Signor Chiunque Lei Sia, addio » disse, trascinandosi dietro
la propria amica.
Richard restò immobile, a guardare le
due ragazze allontanarsi con passo rapido. Strinse il delicato gioiello
nel pugno, chiedendosi cosa avrebbe dovuto farne: magari
quell'irritante ragazzina avrebbe cambiato idea e sarebbe tornata
indietro a reclamare quell'orecchino, o magari avrebbe dovuto darle
ascolto e gettarlo via, ma per un qualche motivo che neanche lui
comprendeva, in quel momento non riusciva a prendere una decisione.

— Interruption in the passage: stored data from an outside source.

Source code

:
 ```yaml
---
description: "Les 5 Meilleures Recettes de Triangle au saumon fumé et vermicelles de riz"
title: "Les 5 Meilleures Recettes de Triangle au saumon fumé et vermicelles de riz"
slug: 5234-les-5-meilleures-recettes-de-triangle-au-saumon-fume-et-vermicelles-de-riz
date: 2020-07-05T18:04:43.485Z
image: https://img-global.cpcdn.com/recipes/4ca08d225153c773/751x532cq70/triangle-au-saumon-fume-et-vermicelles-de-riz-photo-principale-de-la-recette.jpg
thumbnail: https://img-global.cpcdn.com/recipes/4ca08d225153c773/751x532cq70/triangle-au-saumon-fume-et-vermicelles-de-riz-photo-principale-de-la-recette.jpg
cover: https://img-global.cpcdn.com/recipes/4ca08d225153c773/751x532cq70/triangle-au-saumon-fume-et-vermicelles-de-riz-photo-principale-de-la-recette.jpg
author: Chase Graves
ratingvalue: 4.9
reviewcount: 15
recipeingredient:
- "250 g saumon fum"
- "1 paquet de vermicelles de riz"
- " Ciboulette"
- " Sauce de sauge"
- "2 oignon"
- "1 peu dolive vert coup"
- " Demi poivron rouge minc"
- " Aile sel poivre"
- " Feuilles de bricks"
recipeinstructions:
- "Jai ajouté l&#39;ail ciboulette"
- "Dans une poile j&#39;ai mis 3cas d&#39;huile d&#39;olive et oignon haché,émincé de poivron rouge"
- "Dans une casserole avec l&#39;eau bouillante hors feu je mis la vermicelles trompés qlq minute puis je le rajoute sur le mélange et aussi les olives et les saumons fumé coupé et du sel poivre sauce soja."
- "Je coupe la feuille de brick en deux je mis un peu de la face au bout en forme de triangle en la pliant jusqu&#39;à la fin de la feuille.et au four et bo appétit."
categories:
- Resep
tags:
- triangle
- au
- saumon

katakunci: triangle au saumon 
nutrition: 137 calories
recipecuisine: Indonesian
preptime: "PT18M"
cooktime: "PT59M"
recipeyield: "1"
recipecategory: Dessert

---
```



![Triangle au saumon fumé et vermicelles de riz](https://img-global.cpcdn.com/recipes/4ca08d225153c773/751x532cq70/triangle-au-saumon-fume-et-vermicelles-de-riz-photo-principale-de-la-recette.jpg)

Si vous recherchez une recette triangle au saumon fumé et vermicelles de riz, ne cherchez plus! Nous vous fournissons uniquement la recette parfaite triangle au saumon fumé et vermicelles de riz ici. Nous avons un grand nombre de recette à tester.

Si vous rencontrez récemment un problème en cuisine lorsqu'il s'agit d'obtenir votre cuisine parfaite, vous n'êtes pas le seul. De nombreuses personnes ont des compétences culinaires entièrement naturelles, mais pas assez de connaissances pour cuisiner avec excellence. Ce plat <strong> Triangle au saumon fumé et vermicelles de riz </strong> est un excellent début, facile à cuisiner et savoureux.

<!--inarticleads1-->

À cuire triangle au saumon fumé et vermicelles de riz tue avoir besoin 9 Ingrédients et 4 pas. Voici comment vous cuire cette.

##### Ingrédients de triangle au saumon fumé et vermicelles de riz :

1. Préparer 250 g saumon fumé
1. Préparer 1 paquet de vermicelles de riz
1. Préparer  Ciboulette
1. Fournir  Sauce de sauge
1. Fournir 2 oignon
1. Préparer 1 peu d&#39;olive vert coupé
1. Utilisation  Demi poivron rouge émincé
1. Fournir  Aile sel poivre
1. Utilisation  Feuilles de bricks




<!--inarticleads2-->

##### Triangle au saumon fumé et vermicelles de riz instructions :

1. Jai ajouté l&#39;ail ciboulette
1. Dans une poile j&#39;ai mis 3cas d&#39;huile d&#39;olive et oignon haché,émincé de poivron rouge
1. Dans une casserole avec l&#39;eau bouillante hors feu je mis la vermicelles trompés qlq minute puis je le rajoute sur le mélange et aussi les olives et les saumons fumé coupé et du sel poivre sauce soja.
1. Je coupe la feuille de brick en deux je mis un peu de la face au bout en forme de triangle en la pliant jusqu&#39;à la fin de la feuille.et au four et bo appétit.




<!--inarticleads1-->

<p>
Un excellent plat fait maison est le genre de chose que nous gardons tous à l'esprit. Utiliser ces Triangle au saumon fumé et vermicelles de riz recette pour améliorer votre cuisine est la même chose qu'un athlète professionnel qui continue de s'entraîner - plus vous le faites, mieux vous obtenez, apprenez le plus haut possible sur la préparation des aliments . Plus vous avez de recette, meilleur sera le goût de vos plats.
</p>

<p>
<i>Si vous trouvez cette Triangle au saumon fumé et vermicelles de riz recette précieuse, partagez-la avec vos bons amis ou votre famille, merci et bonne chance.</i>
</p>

Lanciato un ultimo sguardo all'angolo dietro cui
erano sparite le due ragazze, Richard fece dietrofront e
tornò in casa propria.
Fuori dalla St. Margaret, il custode della scuola occhieggiava
impaziente l'orologio, pronto a sigillare l'entrata non appena fossero
scoccate le otto e trenta.
Lara e Agathe varcarono la soglia appena in tempo
sotto lo sguardo malevolo dell’uomo.
« Will, perché non ti sei
ripresa l'orecchino? » chiese piano la prima mentre si
sistemavano nell'aula.
« Non lo so » rispose Agathe.
« Quando me lo sono ritrovato davanti, mi sono resa conto di
quanto fosse stato stupido darmi tanta pena solo per un orecchino. In
fondo non è che un oggetto, ci sono cose più
importanti ».
Lara la fissò, non del tutto convinta
dalle sue parole, ma decise di non insistere. Non aveva idea di cosa
frullasse davvero nella testa della sua migliore amica, ma di qualsiasi
cosa si trattasse, sapeva che Agathe gliene avrebbe parlato non appena
si fosse sentita pronta. Così entrambe le ragazze lasciarono
che la prima lezione della giornata attirasse tutta la loro attenzione.